Do you think Rush Limbaugh cares about working class coal miners?
Do you think Ken doll Sean cares about the conditions the coal miners work in or their safety? Did you read the
emails from Abramoff about the Indians? “Troglodytes” and “morons”
he called them.
So, Malkin, RedState, you want the truth? You can't handle the
truth, but here it is anyway, compliments of Crooks and Liars.
COLMES: You're saying this mine should
not have been open?
SPADARO: This mine should have been closed.
And there were too many serious violations. And the record is very clear.
COLMES: Why was it open then? If you, as a safety
expert, feels it should not have been, why was it open?
SPADARO: I think it's because of the current
Bush administration's policies toward mine operators and their reluctance
to take the strong enforcement action that's sometimes necessary. And that
often involves closing a mine.
SEAN HANNITY, CO-HOST: Jack, let's not politicize
this! I mean, already, what do you want, to blame George Bush with this? Is
that where you're headed with this political question? I don't think this
is the time to go into that.
There certainly are issues. This mine was cited for
over 200 violations, 46 during an 11-week period late in the year. They've
been fined thousands of dollars. But I can't see an instance where it was
recommended that they close it.
SPADARO: Well, actually, there were three
orders to close portions of the mine that were issued in the October to the
December period. And there has been a significant change since the Bush administration
took over, the enforcement of mine safety and health.
And I can speak to that, because I worked
in the agency, and I talk with people every day who tell me that, in recent
years, and particularly in recent months, there's been a reluctance on the
part of the top management at the Mine Safety and Health Administration…
HANNITY: All right, you've got a political…
SPADARO: … to enforce the law.
HANNITY: We don't have time tonight to get into this,
nor do I think it's appropriate. But you clearly have a political agenda that,
if I had enough time, I'm sure I…
SPADARO: No. You called me and asked me to
make a comment.
HANNITY: I know, but I'm sure…
SPADARO: And I'm telling you what's…
HANNITY: You want to turn this into a political thing…

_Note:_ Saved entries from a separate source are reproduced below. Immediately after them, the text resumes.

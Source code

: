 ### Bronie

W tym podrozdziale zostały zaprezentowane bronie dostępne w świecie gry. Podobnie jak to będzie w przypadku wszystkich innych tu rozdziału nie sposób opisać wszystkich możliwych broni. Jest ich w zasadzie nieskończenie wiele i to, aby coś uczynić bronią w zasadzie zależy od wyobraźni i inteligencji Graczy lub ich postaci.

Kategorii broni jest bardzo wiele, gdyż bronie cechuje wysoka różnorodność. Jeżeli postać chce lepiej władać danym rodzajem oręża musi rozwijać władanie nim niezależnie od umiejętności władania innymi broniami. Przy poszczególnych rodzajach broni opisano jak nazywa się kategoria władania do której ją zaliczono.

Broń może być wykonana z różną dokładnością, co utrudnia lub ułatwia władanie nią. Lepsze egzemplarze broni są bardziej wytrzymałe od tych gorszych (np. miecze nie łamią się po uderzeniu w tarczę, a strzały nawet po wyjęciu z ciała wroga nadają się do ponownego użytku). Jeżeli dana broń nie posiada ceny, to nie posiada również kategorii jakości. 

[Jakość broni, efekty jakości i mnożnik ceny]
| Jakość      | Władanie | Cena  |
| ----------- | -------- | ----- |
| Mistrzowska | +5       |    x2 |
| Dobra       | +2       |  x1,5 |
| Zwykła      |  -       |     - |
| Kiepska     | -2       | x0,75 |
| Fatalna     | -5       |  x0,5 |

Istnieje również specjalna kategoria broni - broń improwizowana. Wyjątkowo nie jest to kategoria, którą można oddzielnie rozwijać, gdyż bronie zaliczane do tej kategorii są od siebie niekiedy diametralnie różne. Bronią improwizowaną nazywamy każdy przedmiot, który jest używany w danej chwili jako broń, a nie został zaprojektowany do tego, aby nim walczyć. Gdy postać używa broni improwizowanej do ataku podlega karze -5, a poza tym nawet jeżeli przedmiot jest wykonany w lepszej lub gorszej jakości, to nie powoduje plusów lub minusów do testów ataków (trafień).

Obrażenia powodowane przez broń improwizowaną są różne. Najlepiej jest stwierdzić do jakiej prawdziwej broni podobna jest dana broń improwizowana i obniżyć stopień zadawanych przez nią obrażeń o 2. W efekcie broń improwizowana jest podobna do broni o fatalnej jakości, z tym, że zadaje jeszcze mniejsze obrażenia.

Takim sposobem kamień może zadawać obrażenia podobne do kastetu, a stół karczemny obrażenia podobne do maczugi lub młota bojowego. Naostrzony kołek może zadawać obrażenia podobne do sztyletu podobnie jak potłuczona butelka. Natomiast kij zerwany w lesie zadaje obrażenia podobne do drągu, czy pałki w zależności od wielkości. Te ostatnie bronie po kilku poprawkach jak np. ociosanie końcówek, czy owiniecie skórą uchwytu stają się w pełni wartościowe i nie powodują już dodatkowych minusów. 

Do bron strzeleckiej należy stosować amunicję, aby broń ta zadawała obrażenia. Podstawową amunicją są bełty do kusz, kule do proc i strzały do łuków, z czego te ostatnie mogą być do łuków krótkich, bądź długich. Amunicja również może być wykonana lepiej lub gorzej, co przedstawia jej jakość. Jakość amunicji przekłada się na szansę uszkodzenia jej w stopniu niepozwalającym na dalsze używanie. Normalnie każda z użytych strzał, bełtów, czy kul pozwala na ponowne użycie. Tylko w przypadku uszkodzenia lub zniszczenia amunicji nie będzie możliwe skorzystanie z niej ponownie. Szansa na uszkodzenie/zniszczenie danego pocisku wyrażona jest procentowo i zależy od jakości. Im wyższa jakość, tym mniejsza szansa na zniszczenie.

SPADARO: No, I'm telling you what the truth
HANNITY: … and we have families that are suffering
SPADARO: And that's the truth is that there
were 180 violations…
HANNITY: You want to blame George Bush…
SPADARO: … that were serious.
HANNITY: … like a lot of extreme left-wingers. All
right. Go ahead. You got your point out.
COLMES: Mr. Spadaro, I'm not sure that you have a
political point of view, but I do thank you very much for coming on the show
tonight. Thank you for your time.
Sean Hannity talking about not politicizing something? Puh-leaze.

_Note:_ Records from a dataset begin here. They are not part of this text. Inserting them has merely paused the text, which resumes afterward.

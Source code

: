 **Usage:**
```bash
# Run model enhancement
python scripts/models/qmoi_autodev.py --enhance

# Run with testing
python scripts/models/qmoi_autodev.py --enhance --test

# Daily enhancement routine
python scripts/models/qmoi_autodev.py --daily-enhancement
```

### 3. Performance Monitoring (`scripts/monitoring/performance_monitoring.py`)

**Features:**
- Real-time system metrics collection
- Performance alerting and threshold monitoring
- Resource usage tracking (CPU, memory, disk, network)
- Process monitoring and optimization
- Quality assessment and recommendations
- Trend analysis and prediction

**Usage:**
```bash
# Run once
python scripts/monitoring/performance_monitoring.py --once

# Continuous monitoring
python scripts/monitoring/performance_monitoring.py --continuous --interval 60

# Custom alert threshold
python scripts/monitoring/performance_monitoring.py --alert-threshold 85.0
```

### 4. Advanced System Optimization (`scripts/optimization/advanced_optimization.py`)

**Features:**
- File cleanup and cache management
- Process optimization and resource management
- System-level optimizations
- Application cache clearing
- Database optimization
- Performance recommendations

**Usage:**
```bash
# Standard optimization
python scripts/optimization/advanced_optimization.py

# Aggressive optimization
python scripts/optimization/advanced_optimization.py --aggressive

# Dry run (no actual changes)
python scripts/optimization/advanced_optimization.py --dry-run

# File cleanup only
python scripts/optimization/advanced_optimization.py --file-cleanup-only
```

Anytime you get Ken doll Sean in such a tizzy, you're on to something.
The truth is simple and we don't need to be defensive about it: Republican
leadership = less regulations. Could the Sago Mine disaster been prevented?

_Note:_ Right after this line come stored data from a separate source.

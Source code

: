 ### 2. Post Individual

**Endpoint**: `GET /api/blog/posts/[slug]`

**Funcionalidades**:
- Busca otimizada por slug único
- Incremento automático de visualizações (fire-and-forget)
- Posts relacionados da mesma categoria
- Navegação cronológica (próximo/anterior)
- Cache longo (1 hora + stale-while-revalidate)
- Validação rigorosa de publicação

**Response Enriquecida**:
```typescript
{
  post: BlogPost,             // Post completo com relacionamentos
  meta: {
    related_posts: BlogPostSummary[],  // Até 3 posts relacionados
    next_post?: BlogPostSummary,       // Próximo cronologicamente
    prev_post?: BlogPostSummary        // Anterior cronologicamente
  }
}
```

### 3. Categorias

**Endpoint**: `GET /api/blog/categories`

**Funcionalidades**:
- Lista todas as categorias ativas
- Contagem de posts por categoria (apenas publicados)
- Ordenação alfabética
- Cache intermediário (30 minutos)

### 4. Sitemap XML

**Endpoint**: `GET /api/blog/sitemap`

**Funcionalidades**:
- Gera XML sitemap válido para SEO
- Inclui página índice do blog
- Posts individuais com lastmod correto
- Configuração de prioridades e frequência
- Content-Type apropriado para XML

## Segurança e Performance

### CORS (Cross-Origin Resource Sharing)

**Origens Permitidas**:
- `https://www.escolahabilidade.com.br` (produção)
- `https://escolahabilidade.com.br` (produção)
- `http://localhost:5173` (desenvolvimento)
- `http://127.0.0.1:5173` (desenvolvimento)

I have no idea. Was it a disaster waiting to happen? What do you think? Were
the Republicans who hold a monopoly on all branches of government that control
regulations going to put more controls in place to safeguard the miners? Absolutely
George W. Bush will have to live with Sago and pray over it. Added to the prayers he's already saying for his monumental screw up over Katrina, well, that should keep him busy and out of trouble for a while. And I hope Malkin, RedState & Co. finally get the message. I think it's clear enough for even them to understand.